Important: This requires a qualified installer and should only be done if your inverter consistently trips at 253V when your neighbours' inverters are still producing — not as a way to bypass appropriate protection. An incorrectly set trip point can cause issues with other household appliances and grid stability.
Option 2: Export limiting
Some Perth households in affected areas install export limiters that cap their export at a fixed level (e.g., 2kW), regardless of generation. This reduces the contribution to voltage rise. The trade-off: you lose some DEBS export earnings, but the system generates more reliably at partial export rather than being throttled entirely.
Option 3: Battery storage
A battery absorbs generation midday that would otherwise contribute to network voltage rise. When the battery is full, the system still exports — but during the high-voltage period (when the battery is charging from solar), export is reduced, which reduces your contribution to street-level voltage rise. The battery then discharges in the evening when the network is at low voltage. This is the most effective solution and provides additional benefits (evening self-consumption, backup capability).
Option 4: Contact Western Power
If you believe your street is affected by persistent voltage issues, you can formally notify Western Power. They're obligated to investigate and take remedial action if network voltage is consistently outside the 216–253V window. Document the instances (inverter logs with timestamp and voltage readings) before contacting them.
Detecting voltage rise on your system
Via your inverter monitoring:
- Fronius SolarWeb: Energy flow → Statistics → Grid Voltage (show graph)
- Sungrow iSolarCloud: Advanced data → AC voltage — look for voltage peaks correlating with generation cliffs
- Goodwe SEMS: Plant details → Grid voltage
What to look for: On a clear sunny day, does generation plateau or dip at 10am–2pm while the sun is still strong? Do your inverter logs show grid voltage above 248V when this happens?
If yes, compare generation on a similar day in winter (lower generation, less voltage rise) — the difference indicates your summer curtailment from voltage rise.

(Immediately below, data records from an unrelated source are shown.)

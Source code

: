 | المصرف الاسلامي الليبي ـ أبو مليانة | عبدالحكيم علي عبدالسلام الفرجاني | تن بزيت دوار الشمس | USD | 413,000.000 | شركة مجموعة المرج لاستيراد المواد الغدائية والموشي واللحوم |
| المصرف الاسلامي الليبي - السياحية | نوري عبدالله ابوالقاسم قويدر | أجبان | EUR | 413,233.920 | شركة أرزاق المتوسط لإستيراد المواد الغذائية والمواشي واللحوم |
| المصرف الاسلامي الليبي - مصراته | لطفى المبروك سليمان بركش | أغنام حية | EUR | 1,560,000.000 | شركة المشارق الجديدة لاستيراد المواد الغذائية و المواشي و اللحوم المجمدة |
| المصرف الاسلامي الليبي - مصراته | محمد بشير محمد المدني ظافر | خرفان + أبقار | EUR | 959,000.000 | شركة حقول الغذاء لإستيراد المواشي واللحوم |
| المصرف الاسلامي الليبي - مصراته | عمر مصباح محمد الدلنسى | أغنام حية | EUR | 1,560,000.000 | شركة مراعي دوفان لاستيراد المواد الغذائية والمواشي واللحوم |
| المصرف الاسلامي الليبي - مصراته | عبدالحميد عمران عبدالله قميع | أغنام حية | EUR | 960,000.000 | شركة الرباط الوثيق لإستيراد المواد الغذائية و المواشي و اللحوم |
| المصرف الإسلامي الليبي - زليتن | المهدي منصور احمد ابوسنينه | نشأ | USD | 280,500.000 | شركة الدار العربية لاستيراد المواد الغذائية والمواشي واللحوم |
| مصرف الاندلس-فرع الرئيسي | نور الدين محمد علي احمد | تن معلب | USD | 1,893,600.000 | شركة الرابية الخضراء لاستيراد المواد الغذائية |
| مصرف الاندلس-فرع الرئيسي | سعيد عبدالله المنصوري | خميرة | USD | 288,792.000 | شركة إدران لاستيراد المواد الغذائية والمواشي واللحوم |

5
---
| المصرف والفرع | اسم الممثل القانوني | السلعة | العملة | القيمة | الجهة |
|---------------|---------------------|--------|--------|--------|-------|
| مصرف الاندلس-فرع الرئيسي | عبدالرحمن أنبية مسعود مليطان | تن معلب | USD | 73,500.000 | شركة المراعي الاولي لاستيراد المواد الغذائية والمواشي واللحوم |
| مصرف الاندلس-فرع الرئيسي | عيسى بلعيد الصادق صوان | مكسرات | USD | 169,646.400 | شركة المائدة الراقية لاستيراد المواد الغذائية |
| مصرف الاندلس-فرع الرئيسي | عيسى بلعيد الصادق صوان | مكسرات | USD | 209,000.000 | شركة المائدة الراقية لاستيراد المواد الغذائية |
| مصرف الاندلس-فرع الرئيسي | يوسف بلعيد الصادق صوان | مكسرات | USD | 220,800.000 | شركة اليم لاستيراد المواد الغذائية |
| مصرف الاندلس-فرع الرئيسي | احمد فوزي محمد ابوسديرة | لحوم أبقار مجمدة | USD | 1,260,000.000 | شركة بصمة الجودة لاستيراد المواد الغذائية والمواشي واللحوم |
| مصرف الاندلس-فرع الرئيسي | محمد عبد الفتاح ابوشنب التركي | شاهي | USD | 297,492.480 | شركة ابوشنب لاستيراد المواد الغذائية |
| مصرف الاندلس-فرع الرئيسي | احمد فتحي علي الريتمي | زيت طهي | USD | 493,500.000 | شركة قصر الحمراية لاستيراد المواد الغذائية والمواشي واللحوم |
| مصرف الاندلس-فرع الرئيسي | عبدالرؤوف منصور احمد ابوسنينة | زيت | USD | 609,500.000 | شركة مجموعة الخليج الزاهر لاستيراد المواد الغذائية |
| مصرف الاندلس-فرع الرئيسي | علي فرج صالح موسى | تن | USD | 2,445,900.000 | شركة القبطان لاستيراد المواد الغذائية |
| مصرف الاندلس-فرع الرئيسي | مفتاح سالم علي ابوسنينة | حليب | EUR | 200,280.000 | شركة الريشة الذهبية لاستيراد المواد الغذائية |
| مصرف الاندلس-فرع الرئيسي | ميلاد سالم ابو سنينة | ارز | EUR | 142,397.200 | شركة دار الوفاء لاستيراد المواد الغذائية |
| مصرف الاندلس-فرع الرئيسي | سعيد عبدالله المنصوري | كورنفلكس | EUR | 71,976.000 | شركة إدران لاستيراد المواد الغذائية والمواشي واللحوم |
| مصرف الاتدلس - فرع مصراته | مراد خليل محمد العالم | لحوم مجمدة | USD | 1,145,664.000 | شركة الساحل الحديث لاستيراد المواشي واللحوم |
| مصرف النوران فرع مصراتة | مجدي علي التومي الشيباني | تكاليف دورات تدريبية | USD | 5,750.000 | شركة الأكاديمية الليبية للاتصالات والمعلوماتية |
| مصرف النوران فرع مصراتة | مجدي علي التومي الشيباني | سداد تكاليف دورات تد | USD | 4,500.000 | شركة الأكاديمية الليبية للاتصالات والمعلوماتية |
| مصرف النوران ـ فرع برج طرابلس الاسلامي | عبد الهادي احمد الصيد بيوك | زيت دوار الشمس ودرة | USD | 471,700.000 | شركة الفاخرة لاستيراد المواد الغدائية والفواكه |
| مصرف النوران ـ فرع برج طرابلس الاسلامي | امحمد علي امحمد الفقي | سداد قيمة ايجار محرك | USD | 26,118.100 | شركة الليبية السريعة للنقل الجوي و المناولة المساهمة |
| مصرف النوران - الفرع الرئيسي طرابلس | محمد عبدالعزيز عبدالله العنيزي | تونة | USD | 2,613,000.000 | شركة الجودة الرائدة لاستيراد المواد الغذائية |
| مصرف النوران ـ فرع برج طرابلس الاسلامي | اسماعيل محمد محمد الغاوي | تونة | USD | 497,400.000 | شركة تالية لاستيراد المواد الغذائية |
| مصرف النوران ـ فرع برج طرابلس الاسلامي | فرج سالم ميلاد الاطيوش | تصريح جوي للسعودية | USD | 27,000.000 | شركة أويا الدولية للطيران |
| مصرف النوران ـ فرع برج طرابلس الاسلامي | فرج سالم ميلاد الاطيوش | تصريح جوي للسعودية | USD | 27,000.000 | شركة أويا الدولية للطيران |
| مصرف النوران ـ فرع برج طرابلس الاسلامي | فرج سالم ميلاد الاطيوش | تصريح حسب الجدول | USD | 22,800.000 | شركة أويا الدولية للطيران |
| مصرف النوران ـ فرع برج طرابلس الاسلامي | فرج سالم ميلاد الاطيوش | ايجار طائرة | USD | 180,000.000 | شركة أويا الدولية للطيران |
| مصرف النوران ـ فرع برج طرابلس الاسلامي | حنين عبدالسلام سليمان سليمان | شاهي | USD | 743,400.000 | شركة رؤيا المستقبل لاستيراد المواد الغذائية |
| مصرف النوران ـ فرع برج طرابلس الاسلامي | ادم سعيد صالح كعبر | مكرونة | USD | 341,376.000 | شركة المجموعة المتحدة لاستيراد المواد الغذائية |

Voltage rise in Perth's solar-saturated suburbs is a network infrastructure problem that causes inverters to throttle output on sunny days. It's most pronounced in high-penetration suburbs at midday during spring and summer. Options include adjusting inverter settings (within AS 4777 limits), export limiting, battery storage, and notifying Western Power. Battery storage is the most practical long-term solution as it reduces midday export while capturing generation for evening use.